Reading Time: 11 minutes
In today’s financial services industry, customers expect seamless, personalized interactions every time they log in, walk into a branch, or call support. On the other hand, 55% of banks report that they can’t move forward due to their legacy systems hindering progress. That gap between expectation and delivery is widening rapidly, and it’s not just a technological gap—it’s a trust gap.
The numbers make it clearer. A recent survey found that 74% of customers would be more loyal to their bank if it offered personalized tips and insights tailored to their daily spending and saving habits. Meanwhile, 70% of customers consider a consistent experience across channels to be extremely or very important in choosing their primary bank. Yet, 53% of banks running on outdated core systems admit they can’t scale due to data silos and operational bottlenecks.
If you compare those two facts, and you see the problem: demand keeps rising, but delivery is stuck.
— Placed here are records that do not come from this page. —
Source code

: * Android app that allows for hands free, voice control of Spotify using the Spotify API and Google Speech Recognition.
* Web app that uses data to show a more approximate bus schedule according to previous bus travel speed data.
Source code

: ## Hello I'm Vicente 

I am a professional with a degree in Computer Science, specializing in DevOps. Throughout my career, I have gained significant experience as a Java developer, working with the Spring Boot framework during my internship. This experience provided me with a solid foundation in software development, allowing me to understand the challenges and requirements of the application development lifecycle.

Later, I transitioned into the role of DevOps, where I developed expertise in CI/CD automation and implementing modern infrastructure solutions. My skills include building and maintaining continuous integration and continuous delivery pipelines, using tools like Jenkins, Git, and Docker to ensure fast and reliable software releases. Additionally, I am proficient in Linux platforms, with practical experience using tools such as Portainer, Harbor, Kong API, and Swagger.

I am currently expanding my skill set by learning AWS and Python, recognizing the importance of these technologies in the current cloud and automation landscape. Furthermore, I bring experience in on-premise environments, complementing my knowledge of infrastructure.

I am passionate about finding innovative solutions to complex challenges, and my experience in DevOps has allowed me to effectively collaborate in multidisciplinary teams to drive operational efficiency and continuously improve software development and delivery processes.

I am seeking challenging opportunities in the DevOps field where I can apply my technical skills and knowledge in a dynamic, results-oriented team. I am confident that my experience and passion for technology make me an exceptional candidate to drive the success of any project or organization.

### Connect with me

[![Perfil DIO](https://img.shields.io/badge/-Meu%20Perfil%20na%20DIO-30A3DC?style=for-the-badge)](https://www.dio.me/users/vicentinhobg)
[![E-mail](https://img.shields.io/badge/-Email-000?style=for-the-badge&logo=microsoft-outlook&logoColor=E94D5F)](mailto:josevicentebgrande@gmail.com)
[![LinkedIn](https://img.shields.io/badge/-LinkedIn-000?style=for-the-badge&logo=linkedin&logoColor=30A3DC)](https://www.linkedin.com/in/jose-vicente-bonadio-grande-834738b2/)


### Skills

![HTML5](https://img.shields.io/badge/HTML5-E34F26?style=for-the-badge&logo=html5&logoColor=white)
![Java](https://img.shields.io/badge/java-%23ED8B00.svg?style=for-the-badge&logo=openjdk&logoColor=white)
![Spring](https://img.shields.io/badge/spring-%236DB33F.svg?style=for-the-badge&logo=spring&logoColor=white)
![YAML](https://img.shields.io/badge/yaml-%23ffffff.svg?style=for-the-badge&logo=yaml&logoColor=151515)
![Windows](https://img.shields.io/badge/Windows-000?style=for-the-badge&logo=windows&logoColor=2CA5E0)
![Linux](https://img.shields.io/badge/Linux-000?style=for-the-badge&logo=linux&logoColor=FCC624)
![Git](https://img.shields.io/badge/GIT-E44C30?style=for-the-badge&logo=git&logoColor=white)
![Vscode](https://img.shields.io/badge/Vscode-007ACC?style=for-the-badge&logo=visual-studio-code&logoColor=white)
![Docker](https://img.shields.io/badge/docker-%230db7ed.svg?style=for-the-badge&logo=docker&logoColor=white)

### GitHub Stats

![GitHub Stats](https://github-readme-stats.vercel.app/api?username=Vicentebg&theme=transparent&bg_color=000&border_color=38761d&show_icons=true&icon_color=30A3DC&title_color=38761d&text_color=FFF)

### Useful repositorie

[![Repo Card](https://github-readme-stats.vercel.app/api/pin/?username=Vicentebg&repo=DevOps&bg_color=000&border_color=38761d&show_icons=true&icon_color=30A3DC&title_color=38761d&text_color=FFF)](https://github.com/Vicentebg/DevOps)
So, the very thing customers care about most —an easy, consistent journey —becomes the hardest thing for institutions to provide. And this is where the tension lies. Fintech challengers, unburdened by decades of patchwork systems, can launch personalized offerings in a matter of weeks. Traditional banks, meanwhile, are finding it somewhat difficult to integrate fragmented data and legacy platforms. The outcome is obvious: slower innovation, weaker engagement, and frustrated customers who are quicker than ever to switch.
But change doesn’t have to mean tearing everything down and starting over. Some banks are finding smarter ways forward, building bridges between the old and the new, moving from product-first thinking to customer-first, and paying close attention not just to who the customer is, but when they’re ready to act. That idea of right-time engagement is proving to be a real differentiator.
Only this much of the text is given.